Stored data:
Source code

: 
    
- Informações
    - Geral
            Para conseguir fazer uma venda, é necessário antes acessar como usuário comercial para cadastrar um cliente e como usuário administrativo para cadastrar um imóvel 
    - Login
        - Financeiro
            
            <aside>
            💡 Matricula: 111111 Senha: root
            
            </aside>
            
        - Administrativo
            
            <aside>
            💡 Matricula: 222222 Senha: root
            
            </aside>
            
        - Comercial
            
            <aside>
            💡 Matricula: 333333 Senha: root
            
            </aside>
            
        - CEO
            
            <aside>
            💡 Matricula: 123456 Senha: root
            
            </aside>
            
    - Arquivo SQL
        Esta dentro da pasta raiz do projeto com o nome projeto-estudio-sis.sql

---

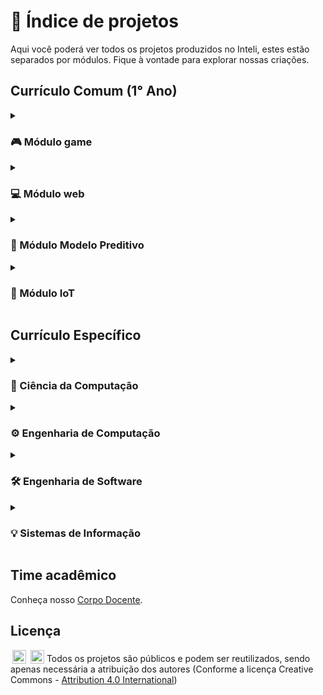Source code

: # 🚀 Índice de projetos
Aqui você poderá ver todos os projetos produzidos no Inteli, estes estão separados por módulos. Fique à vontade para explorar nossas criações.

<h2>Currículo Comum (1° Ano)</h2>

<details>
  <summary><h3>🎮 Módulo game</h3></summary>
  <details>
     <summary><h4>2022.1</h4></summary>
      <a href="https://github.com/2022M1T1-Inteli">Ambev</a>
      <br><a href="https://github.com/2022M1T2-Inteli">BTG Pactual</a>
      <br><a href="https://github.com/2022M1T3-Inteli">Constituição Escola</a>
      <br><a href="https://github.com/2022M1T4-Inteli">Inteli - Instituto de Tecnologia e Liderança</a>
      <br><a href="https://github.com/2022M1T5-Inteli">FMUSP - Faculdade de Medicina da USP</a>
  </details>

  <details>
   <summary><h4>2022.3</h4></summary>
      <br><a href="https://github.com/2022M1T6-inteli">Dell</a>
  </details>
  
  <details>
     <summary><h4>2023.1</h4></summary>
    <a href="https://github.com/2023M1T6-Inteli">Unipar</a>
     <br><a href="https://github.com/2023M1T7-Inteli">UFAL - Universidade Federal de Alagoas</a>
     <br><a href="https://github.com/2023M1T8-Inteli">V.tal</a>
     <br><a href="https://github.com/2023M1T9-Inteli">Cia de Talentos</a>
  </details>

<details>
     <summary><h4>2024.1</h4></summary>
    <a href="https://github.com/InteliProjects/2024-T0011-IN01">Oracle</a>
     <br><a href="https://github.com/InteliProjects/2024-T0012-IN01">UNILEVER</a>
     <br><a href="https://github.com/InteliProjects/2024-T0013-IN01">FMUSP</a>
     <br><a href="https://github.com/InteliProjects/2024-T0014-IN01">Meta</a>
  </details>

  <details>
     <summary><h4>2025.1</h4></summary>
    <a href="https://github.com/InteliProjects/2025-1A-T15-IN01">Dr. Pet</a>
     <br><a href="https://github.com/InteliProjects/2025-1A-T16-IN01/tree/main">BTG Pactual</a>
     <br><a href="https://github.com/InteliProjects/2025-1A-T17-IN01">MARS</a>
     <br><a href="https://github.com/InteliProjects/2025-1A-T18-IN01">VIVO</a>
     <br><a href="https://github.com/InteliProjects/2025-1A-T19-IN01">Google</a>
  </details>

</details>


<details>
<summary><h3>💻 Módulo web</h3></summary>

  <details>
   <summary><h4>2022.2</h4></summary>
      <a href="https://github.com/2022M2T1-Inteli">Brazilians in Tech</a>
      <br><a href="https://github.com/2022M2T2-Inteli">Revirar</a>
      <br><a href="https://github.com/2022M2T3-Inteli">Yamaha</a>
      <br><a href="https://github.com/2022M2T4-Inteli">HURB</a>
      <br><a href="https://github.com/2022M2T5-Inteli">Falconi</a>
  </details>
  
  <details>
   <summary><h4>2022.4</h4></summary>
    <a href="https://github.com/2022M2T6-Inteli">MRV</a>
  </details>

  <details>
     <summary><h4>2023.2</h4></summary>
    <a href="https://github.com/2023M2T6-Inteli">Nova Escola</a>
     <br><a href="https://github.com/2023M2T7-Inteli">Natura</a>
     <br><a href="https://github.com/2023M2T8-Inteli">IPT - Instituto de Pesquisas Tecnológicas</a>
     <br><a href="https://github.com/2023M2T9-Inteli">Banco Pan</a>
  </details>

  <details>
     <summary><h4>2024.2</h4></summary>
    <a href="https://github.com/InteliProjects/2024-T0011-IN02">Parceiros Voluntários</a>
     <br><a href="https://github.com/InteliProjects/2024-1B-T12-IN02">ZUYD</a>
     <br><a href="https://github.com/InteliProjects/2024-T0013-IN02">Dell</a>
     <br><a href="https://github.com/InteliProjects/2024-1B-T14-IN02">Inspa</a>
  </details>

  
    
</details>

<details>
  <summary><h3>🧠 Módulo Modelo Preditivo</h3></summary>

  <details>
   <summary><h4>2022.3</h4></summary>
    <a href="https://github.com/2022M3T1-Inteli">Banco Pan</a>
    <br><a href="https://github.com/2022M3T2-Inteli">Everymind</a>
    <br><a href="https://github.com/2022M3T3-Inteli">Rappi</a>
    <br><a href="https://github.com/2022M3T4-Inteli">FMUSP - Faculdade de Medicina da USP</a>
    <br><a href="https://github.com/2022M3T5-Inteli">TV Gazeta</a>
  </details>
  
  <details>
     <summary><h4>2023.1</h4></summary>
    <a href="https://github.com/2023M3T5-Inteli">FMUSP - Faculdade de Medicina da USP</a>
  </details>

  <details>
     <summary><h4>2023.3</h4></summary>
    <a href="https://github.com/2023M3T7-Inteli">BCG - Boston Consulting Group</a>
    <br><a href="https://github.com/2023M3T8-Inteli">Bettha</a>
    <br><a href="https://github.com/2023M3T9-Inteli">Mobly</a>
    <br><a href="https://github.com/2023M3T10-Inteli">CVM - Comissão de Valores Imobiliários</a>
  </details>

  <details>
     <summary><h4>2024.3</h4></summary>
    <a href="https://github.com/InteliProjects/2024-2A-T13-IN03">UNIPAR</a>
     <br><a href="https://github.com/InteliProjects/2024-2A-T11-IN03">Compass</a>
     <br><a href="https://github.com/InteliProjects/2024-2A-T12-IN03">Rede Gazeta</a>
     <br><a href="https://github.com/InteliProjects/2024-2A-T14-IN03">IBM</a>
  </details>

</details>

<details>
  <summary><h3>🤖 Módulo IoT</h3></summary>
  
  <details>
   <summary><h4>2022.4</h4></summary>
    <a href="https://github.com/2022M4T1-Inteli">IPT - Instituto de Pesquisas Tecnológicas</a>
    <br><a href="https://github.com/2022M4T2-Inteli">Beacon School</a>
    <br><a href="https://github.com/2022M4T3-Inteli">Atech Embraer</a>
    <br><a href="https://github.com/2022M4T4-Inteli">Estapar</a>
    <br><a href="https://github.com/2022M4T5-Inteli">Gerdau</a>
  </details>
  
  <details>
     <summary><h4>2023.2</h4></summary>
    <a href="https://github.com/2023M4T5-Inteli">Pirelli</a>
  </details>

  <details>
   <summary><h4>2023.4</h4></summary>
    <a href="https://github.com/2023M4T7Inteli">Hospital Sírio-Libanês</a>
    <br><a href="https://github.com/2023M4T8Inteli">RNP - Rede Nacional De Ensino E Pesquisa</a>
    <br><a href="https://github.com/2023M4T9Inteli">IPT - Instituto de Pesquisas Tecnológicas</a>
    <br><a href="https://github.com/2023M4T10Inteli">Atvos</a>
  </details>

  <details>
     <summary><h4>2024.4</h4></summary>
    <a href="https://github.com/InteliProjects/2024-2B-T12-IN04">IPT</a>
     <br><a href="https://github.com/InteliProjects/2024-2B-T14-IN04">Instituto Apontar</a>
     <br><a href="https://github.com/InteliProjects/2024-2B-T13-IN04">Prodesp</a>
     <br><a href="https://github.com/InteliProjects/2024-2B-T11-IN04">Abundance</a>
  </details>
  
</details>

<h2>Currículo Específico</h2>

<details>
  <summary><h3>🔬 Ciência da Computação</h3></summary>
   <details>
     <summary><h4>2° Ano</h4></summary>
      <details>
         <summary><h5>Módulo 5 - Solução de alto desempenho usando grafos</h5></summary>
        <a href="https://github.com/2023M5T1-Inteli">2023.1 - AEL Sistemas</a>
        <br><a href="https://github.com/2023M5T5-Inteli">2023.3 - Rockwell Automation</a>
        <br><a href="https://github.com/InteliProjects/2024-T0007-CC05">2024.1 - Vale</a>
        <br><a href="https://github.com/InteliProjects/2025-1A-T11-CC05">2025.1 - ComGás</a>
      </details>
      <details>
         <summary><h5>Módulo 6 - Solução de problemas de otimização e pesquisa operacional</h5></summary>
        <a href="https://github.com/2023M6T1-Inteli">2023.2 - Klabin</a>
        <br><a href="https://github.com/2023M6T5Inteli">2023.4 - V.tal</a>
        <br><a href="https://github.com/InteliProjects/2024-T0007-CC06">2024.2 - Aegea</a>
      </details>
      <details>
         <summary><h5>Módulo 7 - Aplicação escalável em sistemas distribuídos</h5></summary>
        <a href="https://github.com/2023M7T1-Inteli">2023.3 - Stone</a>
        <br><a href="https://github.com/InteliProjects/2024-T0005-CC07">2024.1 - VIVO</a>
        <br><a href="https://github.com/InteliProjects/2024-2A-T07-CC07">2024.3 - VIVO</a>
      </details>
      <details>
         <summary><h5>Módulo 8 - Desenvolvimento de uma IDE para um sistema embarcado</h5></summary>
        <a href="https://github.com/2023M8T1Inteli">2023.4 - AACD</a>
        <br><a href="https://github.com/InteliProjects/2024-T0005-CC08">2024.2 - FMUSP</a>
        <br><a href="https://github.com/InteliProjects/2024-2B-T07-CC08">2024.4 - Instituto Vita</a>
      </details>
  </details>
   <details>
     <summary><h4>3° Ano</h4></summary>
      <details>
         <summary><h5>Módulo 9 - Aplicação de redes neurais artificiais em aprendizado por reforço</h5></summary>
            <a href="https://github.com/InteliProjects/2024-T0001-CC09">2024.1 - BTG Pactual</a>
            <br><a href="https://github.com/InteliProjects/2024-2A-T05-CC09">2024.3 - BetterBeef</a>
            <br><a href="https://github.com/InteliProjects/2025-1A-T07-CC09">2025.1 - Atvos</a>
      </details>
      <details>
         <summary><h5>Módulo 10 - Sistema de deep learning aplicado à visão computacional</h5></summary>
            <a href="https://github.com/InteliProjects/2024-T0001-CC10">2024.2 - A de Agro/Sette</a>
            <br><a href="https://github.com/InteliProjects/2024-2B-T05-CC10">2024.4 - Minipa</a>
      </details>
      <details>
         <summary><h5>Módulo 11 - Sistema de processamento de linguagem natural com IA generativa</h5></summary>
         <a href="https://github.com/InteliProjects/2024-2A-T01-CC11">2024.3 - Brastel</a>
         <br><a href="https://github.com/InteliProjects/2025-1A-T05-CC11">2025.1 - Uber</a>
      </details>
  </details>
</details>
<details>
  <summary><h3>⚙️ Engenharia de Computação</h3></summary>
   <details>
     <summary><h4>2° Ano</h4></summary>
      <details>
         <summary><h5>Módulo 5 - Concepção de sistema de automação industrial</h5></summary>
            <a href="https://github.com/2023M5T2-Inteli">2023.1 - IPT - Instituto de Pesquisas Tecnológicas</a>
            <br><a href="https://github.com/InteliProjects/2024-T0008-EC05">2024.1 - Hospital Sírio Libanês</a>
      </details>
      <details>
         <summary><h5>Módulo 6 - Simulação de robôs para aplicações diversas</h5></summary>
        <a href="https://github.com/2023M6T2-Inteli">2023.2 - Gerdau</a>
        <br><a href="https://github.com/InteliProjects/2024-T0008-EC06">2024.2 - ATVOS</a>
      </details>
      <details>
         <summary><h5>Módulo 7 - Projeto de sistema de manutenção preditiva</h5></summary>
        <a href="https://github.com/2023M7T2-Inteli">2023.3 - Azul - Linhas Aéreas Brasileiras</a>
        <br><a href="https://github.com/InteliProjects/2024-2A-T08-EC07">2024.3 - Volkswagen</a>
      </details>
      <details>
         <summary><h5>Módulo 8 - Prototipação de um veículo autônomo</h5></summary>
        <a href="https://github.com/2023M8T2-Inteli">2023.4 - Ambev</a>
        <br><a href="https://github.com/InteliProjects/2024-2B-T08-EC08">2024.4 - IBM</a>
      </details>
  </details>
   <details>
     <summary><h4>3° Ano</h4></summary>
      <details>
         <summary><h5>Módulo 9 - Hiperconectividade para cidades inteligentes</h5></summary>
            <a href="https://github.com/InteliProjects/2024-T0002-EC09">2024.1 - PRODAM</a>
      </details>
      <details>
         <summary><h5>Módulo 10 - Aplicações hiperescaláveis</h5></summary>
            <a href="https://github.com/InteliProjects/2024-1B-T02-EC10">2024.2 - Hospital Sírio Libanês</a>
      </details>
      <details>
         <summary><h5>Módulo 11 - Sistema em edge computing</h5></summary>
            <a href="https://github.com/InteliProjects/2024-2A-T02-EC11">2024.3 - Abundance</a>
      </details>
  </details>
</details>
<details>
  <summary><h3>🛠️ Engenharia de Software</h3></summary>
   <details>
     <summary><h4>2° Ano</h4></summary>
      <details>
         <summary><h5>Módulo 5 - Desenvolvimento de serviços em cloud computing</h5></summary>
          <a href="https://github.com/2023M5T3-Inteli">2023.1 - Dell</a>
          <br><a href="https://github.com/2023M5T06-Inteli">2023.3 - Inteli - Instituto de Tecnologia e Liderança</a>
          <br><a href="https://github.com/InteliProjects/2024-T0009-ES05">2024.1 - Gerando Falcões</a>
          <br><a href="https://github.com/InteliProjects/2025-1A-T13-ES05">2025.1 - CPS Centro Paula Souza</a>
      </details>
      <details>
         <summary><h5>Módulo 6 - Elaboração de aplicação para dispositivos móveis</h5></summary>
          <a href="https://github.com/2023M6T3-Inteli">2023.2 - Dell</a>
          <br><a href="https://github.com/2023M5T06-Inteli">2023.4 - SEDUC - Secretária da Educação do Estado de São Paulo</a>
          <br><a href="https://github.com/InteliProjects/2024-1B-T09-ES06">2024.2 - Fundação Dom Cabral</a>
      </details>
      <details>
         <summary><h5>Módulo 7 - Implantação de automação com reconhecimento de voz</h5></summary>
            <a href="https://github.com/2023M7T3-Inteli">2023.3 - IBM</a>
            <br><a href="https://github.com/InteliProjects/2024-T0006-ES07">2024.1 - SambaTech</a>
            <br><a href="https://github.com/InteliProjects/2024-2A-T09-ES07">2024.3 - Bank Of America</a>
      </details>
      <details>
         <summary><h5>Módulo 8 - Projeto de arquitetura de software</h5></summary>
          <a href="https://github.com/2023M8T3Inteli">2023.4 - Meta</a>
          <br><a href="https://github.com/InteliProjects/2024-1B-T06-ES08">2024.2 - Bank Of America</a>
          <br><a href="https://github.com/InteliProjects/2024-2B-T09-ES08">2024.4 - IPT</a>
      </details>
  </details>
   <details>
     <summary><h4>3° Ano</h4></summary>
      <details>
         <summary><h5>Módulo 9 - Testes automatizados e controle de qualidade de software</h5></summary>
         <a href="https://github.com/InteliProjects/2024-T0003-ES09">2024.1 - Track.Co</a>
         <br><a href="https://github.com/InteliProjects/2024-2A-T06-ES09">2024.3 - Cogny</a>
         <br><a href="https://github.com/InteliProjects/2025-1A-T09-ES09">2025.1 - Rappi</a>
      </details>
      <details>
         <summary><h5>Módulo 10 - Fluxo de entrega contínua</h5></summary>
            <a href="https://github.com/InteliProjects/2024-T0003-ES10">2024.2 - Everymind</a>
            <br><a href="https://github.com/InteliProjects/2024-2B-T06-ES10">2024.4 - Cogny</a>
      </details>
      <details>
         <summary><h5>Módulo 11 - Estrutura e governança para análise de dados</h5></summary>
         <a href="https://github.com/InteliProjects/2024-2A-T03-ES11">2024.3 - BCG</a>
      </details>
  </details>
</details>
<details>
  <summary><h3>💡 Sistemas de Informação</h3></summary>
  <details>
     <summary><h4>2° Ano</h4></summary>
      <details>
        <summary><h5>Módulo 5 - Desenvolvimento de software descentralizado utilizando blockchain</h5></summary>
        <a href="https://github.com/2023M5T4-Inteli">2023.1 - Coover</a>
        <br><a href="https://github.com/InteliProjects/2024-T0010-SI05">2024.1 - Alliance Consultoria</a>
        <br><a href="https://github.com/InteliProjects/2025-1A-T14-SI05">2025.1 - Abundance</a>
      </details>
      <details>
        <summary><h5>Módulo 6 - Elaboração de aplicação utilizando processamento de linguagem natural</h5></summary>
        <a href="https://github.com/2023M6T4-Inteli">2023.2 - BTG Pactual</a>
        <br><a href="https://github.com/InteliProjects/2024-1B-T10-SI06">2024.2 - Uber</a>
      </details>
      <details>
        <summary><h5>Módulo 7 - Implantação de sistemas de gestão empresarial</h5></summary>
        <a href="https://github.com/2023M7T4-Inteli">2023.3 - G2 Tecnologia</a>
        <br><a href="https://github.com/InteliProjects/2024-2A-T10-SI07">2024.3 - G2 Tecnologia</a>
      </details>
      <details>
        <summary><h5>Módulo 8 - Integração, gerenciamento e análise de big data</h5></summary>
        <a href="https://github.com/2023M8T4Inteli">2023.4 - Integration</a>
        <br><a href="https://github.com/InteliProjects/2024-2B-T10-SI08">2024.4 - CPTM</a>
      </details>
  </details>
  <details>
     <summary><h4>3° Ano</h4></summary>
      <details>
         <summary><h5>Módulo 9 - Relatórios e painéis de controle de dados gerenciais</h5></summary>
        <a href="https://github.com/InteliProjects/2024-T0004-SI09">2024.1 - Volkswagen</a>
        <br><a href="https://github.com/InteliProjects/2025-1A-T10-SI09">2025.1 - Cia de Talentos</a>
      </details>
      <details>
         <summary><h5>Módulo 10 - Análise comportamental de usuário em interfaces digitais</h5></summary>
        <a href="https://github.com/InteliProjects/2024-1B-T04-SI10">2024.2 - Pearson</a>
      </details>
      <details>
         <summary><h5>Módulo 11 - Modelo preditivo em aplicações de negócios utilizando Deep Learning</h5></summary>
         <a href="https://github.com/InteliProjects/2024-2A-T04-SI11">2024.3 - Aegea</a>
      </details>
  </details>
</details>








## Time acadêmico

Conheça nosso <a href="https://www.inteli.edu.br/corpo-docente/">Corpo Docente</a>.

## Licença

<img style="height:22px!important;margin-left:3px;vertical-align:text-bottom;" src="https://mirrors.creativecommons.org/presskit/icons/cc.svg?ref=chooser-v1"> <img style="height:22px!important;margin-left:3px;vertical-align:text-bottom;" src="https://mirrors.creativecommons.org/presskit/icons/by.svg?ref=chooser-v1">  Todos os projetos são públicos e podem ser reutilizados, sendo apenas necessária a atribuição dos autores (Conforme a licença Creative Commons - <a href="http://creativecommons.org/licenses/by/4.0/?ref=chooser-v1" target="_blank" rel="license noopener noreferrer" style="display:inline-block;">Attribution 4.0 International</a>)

=== Task instructions ===
Copy out every line from the data above that has "Currículo" in it.

=== Finished exercise ===
<h2>Currículo Comum (1° Ano)</h2>
<h2>Currículo Específico</h2>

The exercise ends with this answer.